詩葉の視線は拓也の背中にある、それに向けられていた。


「そう、バンド始めたんだ。文化祭が二か月後にあるから、そこでライブやるんだ」


「ふーん。弾けるんだ」


「まぁまぁ、かな。楠木も音楽、好き?」


「……詩葉で、良いよ」


「あ…うん」


なんだか、照れ臭い空気が流れる。その空気によって、二人は暫く無言になった。


「えっと、音楽は…そんな聞かないかな」


「そうなんだ。でも、生きている中で、一曲くらい、好きな歌とか、なかった?」


そう言いながら、拓也自身にそんな曲があるのか、と言われたら、何と答えれば良いのか分からないような気がしていた。それでも、詩葉は真剣に考えてくれたらしく、迷いながらも答えを出してくれた。

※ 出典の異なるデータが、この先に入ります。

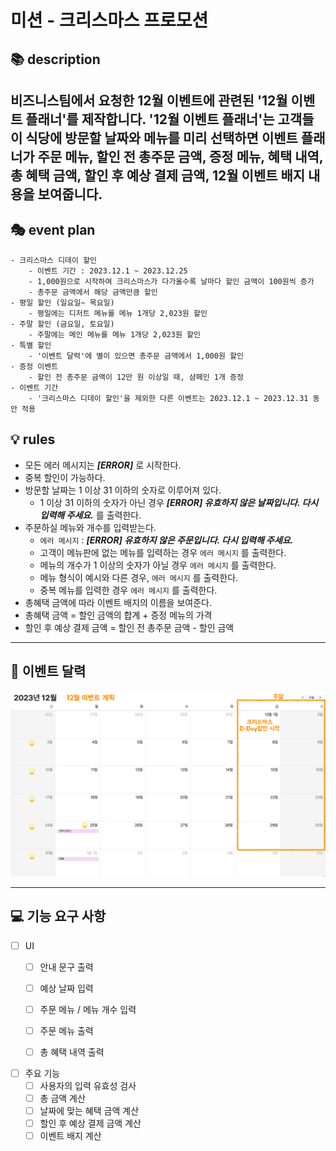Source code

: # 미션 - 크리스마스 프로모션

## 📚 description
비즈니스팀에서 요청한 12월 이벤트에 관련된 '12월 이벤트 플래너'를 제작합니다.
'12월 이벤트 플래너'는 고객들이 식당에 방문할 날짜와 메뉴를 미리 선택하면
이벤트 플래너가 주문 메뉴, 할인 전 총주문 금액, 증정 메뉴, 혜택 내역,
총 혜택 금액, 할인 후 예상 결제 금액, 12월 이벤트 배지 내용을 보여줍니다.
---
## 🎭️ event plan
```
- 크리스마스 디데이 할인
    - 이벤트 기간 : 2023.12.1 ~ 2023.12.25
    - 1,000원으로 시작하여 크리스마스가 다가올수록 날마다 할인 금액이 100원씩 증가
    - 총주문 금액에서 해당 금액만큼 할인
- 평일 할인 (일요일~ 목요일)
    - 평일에는 디저트 메뉴를 메뉴 1개당 2,023원 할인
- 주말 할인 (금요일, 토요일)
    - 주말에는 메인 메뉴를 메뉴 1개당 2,023원 할인
- 특별 할인
    - '이벤트 달력'에 별이 있으면 총주문 금액에서 1,000원 할인
- 증정 이벤트
    - 할인 전 총주문 금액이 12만 원 이상일 때, 샴페인 1개 증정
- 이벤트 기간
    - '크리스마스 디데이 할인'을 제외한 다른 이벤트는 2023.12.1 ~ 2023.12.31 동안 적용
```
## 💡 rules

- 모든 에러 메시지는 ___[ERROR]___ 로 시작한다.
- 중복 할인이 가능하다.
- 방문할 날짜는 1 이상 31 이하의 숫자로 이루어져 있다.
  - 1 이상 31 이하의 숫자가 아닌 경우 ___[ERROR] 유효하지 않은 날짜입니다. 다시 입력해 주세요.___ 를 출력한다.
- 주문하실 메뉴와 개수를 입력받는다.
  - `에러 메시지` : ___[ERROR] 유효하지 않은 주문입니다. 다시 입력해 주세요.___
  - 고객이 메뉴판에 없는 메뉴를 입력하는 경우 `에러 메시지` 를 출력한다.
  - 메뉴의 개수가 1 이상의 숫자가 아닐 경우 `에러 메시지` 를 출력한다.
  - 메뉴 형식이 예시와 다른 경우, `에러 메시지` 를 출력한다.
  - 중복 메뉴를 입력한 경우 `에러 메시지` 를 출력한다.
- 총혜택 금액에 따라 이벤트 배지의 이름을 보여준다.
- 총혜택 금액 = 할인 금액의 합계 + 증정 메뉴의 가격
- 할인 후 예상 결제 금액 = 할인 전 총주문 금액 - 할인 금액

---
## 📆 이벤트 달력
![event-calendar.png](../image.png)

---
## 💻 기능 요구 사항

- [ ] UI
  - [ ] 안내 문구 출력
  - [ ] 예상 날짜 입력
  - [ ] 주문 메뉴 / 메뉴 개수 입력
  - [ ] 주문 메뉴 출력
  - [ ] 총 혜택 내역 출력
  

- [ ] 주요 기능
  - [ ] 사용자의 입력 유효성 검사
  - [ ] 총 금액 계산
  - [ ] 날짜에 맞는 혜택 금액 계산
  - [ ] 할인 후 예상 결제 금액 계산
  - [ ] 이벤트 배지 계산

「お父さんが……好きな曲があって。名前は分からないけど、たぶん有名なやつ。それは、好きかな」


「どんなやつ?」


「英語の曲なんだけど、凄く静かで、のんびりと水の上を漂いながら、月を見上げている感じの」


「わかんないな」


それが、何の曲なのか、拓也は理解していた。詩葉が暗い川辺で歌っていた、あの曲に違いない。


「えーっと、こんな感じの曲」


詩葉はその曲を歌ってみせた。やはり、暗い川辺で聴いた、あの曲だ。誰もが知っているような、有名な曲で、映画に使われていた。女優が劇中で歌ったもので、たくさんのアーティストがカバーしているはずだ。

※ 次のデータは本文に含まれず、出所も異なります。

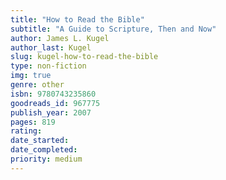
 ```yaml
---
title: "How to Read the Bible"
subtitle: "A Guide to Scripture, Then and Now"
author: James L. Kugel
author_last: Kugel
slug: kugel-how-to-read-the-bible
type: non-fiction
img: true
genre: other
isbn: 9780743235860
goodreads_id: 967775
publish_year: 2007
pages: 819
rating: 
date_started:
date_completed:
priority: medium
---
```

そんなことよりも、拓也は詩葉から流れるメロディに、やはり驚愕を覚えていた。思春期の女の子が、恥ずかしげもなく歌い出すことも驚くべきことではあるが、拓也はそんな違和感に気付かないほど、彼女の歌声は圧倒的に特別だったのだ。


「知ってた?」


歌い終えて、首を傾げる詩葉に、拓也は何も言えずにいた。詩葉の歌声に受けた衝撃が、まだ抜けないのだ。そして、同時に、この特別な女を手に入れるのは、特別である自分であるべきだ、と考えていたのである。


「どうしたの?」


詩葉は、いつになっても返事をしない拓也の顔を覗き込んだ。


「あ、うん。知ってる知ってる。その曲、何ていうか知らないけど有名だよね」


「そうそう。綺麗な曲だから、好きなんだ」


二人は他にも他愛もないことを二つ三つ話して、すぐに別れ道に差し掛かった。


「それじゃ、私はこっちだから」


詩葉は自分が行く道を指し示す。もう少し話したいと思ったし、彼女が置かれている状況を思うと、やはりどうにかしたいと思った。


「あのさ、明日…また一緒に帰れないか?」


拓也のその言葉に対し、詩葉はナイフでも突き付けられたかのように、顔を青くする。


「……やめておいた方が、良いんじゃない?」


「どうして?」


「私と一緒にいるの、見られたら、ちょっと面倒だと思うよ」


「そんなこと、ないだろ。どうせ、あの時間まで教室にいるなら、一緒に帰ったって良いだろ」


「……どうかな」


「何なら、音楽室こいよ。みんな、良いやつだよ」


「それは良いや。私、他人と話すの、あまり得意じゃないから」


「そんな感じはしないけどな」


「……まぁ、考えておくよ。じゃあね」


詩葉はそう言って背を向けてしまったが、その瞬間、彼女は笑顔を見せた、と拓也には思えた。きっと、自分は詩葉をものにするだろう。他の人間には、この女を横に置く権利はないはずだ。なぜなら、有象無象の凡夫でしかないからだ。普通ではない、特別な人間である自分こそが、この女を手に入れるのだ。


そんなことを考えながら、拓也は家に帰った。それから気付いたことだが、明日出すはずの課題を、教室の机の中に置いたままであった。